SUBARUとAMDは4月19日、共同でオンライン形式で「SUBARU×AMD協業について~SUBARU Lab 死亡交通事故ゼロに向けたアイサイト進化の取り組み~」と題した記者説明会を開催した(Photo01)ので、その内容をご紹介したい。
SUBARUとAMDの協業は、公開されたもので言えば2020年に遡る。SUBARUのアイサイトに、それまでの日立オートモティブシステムズ製に代わりVeoneer製のステレオカメラを導入する事を発表し、このVeoneer製のステレオカメラにAMD(当時はまだ買収完了前のためXilinx)の「Zynq Ultrascale+」が採用されたという格好だ。このアイサイト向けのビジネスを失った日立Astemoは2023年9月に、やはりZynq Ultrascale+を搭載したステレオカメラを発表したが、そのSUBARUはAMDのVersal AI Edge Gen2の発表の際に、次世代アイサイトにこのVersal AI Edge Gen2を採用する事を発表している。今回はこの次世代製品に纏わる話である。

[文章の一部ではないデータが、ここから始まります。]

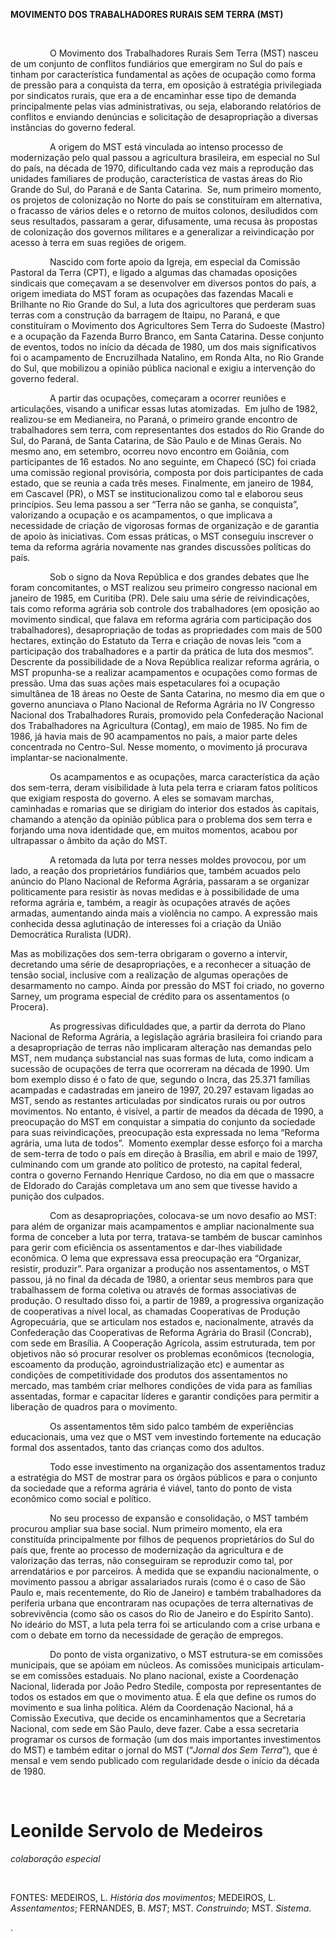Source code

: **MOVIMENTO DOS TRABALHADORES RURAIS SEM TERRA (MST)**

 

                O Movimento dos Trabalhadores Rurais Sem Terra (MST)
nasceu de um conjunto de conflitos fundiários que emergiram no Sul do
país e tinham por característica fundamental as ações de ocupação como
forma de pressão para a conquista da terra, em oposição à estratégia
privilegiada por sindicatos rurais, que era a de encaminhar esse tipo de
demanda principalmente pelas vias administrativas, ou seja, elaborando
relatórios de conflitos e enviando denúncias e solicitação de
desapropriação a diversas instâncias do governo federal.

                A origem do MST está vinculada ao intenso processo de
modernização pelo qual passou a agricultura brasileira, em especial no
Sul do país, na década de 1970, dificultando cada vez mais a reprodução
das unidades familiares de produção, característica de vastas áreas do
Rio Grande do Sul, do Paraná e de Santa Catarina.  Se, num primeiro
momento, os projetos de colonização no Norte do país se constituíram em
alternativa, o fracasso de vários deles e o retorno de muitos colonos,
desiludidos com seus resultados, passaram a gerar, difusamente, uma
recusa às propostas de colonização dos governos militares e a
generalizar a reivindicação por acesso à terra em suas regiões de
origem.

                Nascido com forte apoio da Igreja, em especial da
Comissão Pastoral da Terra (CPT), e ligado a algumas das chamadas
oposições sindicais que começavam a se desenvolver em diversos pontos do
país, a origem imediata do MST foram as ocupações das fazendas Macali e
Brilhante no Rio Grande do Sul, a luta dos agricultores que perderam
suas terras com a construção da barragem de Itaipu, no Paraná, e que
constituíram o Movimento dos Agricultores Sem Terra do Sudoeste (Mastro)
e a ocupação da Fazenda Burro Branco, em Santa Catarina. Desse conjunto
de eventos, todos no início da década de 1980, um dos mais
significativos foi o acampamento de Encruzilhada Natalino, em Ronda
Alta, no Rio Grande do Sul, que mobilizou a opinião pública nacional e
exigiu a intervenção do governo federal.

                A partir das ocupações, começaram a ocorrer reuniões e
articulações, visando a unificar essas lutas atomizadas.  Em julho de
1982, realizou-se em Medianeira, no Paraná, o primeiro grande encontro
de trabalhadores sem terra, com representantes dos estados do Rio Grande
do Sul, do Paraná, de Santa Catarina, de São Paulo e de Minas Gerais. No
mesmo ano, em setembro, ocorreu novo encontro em Goiânia, com
participantes de 16 estados. No ano seguinte, em Chapecó (SC) foi criada
uma comissão regional provisória, composta por dois participantes de
cada estado, que se reunia a cada três meses. Finalmente, em janeiro de
1984, em Cascavel (PR), o MST se institucionalizou como tal e elaborou
seus princípios. Seu lema passou a ser “Terra não se ganha, se
conquista”, valorizando a ocupação e os acampamentos, o que implicava a
necessidade de criação de vigorosas formas de organização e de garantia
de apoio às iniciativas. Com essas práticas, o MST conseguiu inscrever o
tema da reforma agrária novamente nas grandes discussões políticas do
país.

                Sob o signo da Nova República e dos grandes debates que
lhe foram concomitantes, o MST realizou seu primeiro congresso nacional
em janeiro de 1985, em Curitiba (PR). Dele saiu uma série de
reivindicações, tais como reforma agrária sob controle dos trabalhadores
(em oposição ao movimento sindical, que falava em reforma agrária com
participação dos trabalhadores), desapropriação de todas as propriedades
com mais de 500 hectares, extinção do Estatuto da Terra e criação de
novas leis “com a participação dos trabalhadores e a partir da prática
de luta dos mesmos”. Descrente da possibilidade de a Nova República
realizar reforma agrária, o MST propunha-se a realizar acampamentos e
ocupações como formas de pressão. Uma das suas ações mais espetaculares
foi a ocupação simultânea de 18 áreas no Oeste de Santa Catarina, no
mesmo dia em que o governo anunciava o Plano Nacional de Reforma Agrária
no IV Congresso Nacional dos Trabalhadores Rurais, promovido pela
Confederação Nacional dos Trabalhadores na Agricultura (Contag), em maio
de 1985. No fim de 1986, já havia mais de 90 acampamentos no país, a
maior parte deles concentrada no Centro-Sul. Nesse momento, o movimento
já procurava implantar-se nacionalmente.

                Os acampamentos e as ocupações, marca característica da
ação dos sem-terra, deram visibilidade à luta pela terra e criaram fatos
políticos que exigiam resposta do governo. A eles se somavam marchas,
caminhadas e romarias que se dirigiam do interior dos estados às
capitais, chamando a atenção da opinião pública para o problema dos sem
terra e forjando uma nova identidade que, em muitos momentos, acabou por
ultrapassar o âmbito da ação do MST.

                A retomada da luta por terra nesses moldes provocou, por
um lado, a reação dos proprietários fundiários que, também acuados pelo
anúncio do Plano Nacional de Reforma Agrária, passaram a se organizar
politicamente para resistir às novas medidas e à possibilidade de uma
reforma agrária e, também, a reagir às ocupações através de ações
armadas, aumentando ainda mais a violência no campo. A expressão mais
conhecida dessa aglutinação de interesses foi a criação da União
Democrática Ruralista (UDR).

Mas as mobilizações dos sem-terra obrigaram o governo a intervir,
decretando uma série de desapropriações, e a reconhecer a situação de
tensão social, inclusive com a realização de algumas operações de
desarmamento no campo. Ainda por pressão do MST foi criado, no governo
Sarney, um programa especial de crédito para os assentamentos (o
Procera).

                As progressivas dificuldades que, a partir da derrota do
Plano Nacional de Reforma Agrária, a legislação agrária brasileira foi
criando para a desapropriação de terras não implicaram alteração nas
demandas pelo MST, nem mudança substancial nas suas formas de luta, como
indicam a sucessão de ocupações de terra que ocorreram na década de
1990. Um bom exemplo disso é o fato de que, segundo o Incra, das 25.371
famílias acampadas e cadastradas em janeiro de 1997, 20.297 estavam
ligadas ao MST, sendo as restantes articuladas por sindicatos rurais ou
por outros movimentos. No entanto, é visível, a partir de meados da
década de 1990, a preocupação do MST em conquistar a simpatia do
conjunto da sociedade para suas reivindicações, preocupação esta
expressada no lema “Reforma agrária, uma luta de todos”.  Momento
exemplar desse esforço foi a marcha de sem-terra de todo o país em
direção à Brasília, em abril e maio de 1997, culminando com um grande
ato político de protesto, na capital federal, contra o governo Fernando
Henrique Cardoso, no dia em que o massacre de Eldorado do Carajás
completava um ano sem que tivesse havido a punição dos culpados.

                Com as desapropriações, colocava-se um novo desafio ao
MST: para além de organizar mais acampamentos e ampliar nacionalmente
sua forma de conceber a luta por terra, tratava-se também de buscar
caminhos para gerir com eficiência os assentamentos e dar-lhes
viabilidade econômica. O lema que expressava essa preocupação era
“Organizar, resistir, produzir”. Para organizar a produção nos
assentamentos, o MST passou, já no final da década de 1980, a orientar
seus membros para que trabalhassem de forma coletiva ou através de
formas associativas de produção. O resultado disso foi, a partir de
1989, a progressiva organização de cooperativas a nível local, as
chamadas Cooperativas de Produção Agropecuária, que se articulam nos
estados e, nacionalmente, através da Confederação das Cooperativas de
Reforma Agrária do Brasil (Concrab), com sede em Brasília. A Cooperação
Agrícola, assim estruturada, tem por objetivos não só procurar resolver
os problemas econômicos (tecnologia, escoamento da produção,
agroindustrialização etc) e aumentar as condições de competitividade dos
produtos dos assentamentos no mercado, mas também criar melhores
condições de vida para as famílias assentadas, formar e capacitar
líderes e garantir condições para permitir a liberação de quadros para o
movimento.

                Os assentamentos têm sido palco também de experiências
educacionais, uma vez que o MST vem investindo fortemente na educação
formal dos assentados, tanto das crianças como dos adultos.

                Todo esse investimento na organização dos assentamentos
traduz a estratégia do MST de mostrar para os órgãos públicos e para o
conjunto da sociedade que a reforma agrária é viável, tanto do ponto de
vista econômico como social e político.

                No seu processo de expansão e consolidação, o MST também
procurou ampliar sua base social. Num primeiro momento, ela era
constituída principalmente por filhos de pequenos proprietários do Sul
do país que, frente ao processo de modernização da agricultura e de
valorização das terras, não conseguiram se reproduzir como tal, por
arrendatários e por parceiros. À medida que se expandiu nacionalmente, o
movimento passou a abrigar assalariados rurais (como é o caso de São
Paulo e, mais recentemente, do Rio de Janeiro) e também trabalhadores da
periferia urbana que encontraram nas ocupações de terra alternativas de
sobrevivência (como são os casos do Rio de Janeiro e do Espírito Santo).
No ideário do MST, a luta pela terra foi se articulando com a crise
urbana e com o debate em torno da necessidade de geração de empregos.

                Do ponto de vista organizativo, o MST estrutura-se em
comissões municipais, que se apóiam em núcleos. As comissões municipais
articulam-se em comissões estaduais. No plano nacional, existe a
Coordenação Nacional, liderada por João Pedro Stedile, composta por
representantes de todos os estados em que o movimento atua. É ela que
define os rumos do movimento e sua linha política. Além da Coordenação
Nacional, há a Comissão Executiva, que decide os encaminhamentos que a
Secretaria Nacional, com sede em São Paulo, deve fazer. Cabe a essa
secretaria programar os cursos de formação (um dos mais importantes
investimentos do MST) e também editar o jornal do MST (“*Jornal dos Sem
Terra*”)*,* que é mensal e vem sendo publicado com regularidade desde o
início da década de 1980.

 

Leonilde Servolo de Medeiros
============================

*colaboração especial*

 

FONTES: MEDEIROS, L. *História dos movimentos*; MEDEIROS, L.
*Assentamentos*; FERNANDES, B. *MST*; MST. *Construindo*; MST.
*Sistema*.

.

まずSUBARU側から。同社はこれまでこれまで三鷹の東京事業所と群馬製作所に先進ソフトウェアの開発拠点を置いていたが、2020年にSUBARU Labを渋谷に開設し、ここでAIに絡んだ開発を行っているそうである。なんで渋谷か? というとAI関係の会社が多く拠点を構えており、こうした外部のリソースとの協業には地理的に近い方が好ましいと判断したとのこと。そして今回の開発は、このSUBARU Labが主体になっているそうだ。
さて、同社はすでにステレオカメラを30年近く手掛けてきており、最初のものは1999年に出て来たADA(Adaptive Driving Assist)としてレガシィランカスターに実装(Photo03)。
その後2008年にこれがアイサイトとなり。その後も随時進化を続けている。最近のアイサイトはPhoto03にもあるようにSensor Fusionに進化しているが、ただコアの部分はステレオカメラであり(Photo04)、これにAIを組み合わせることでより高い性能を得ようとしている。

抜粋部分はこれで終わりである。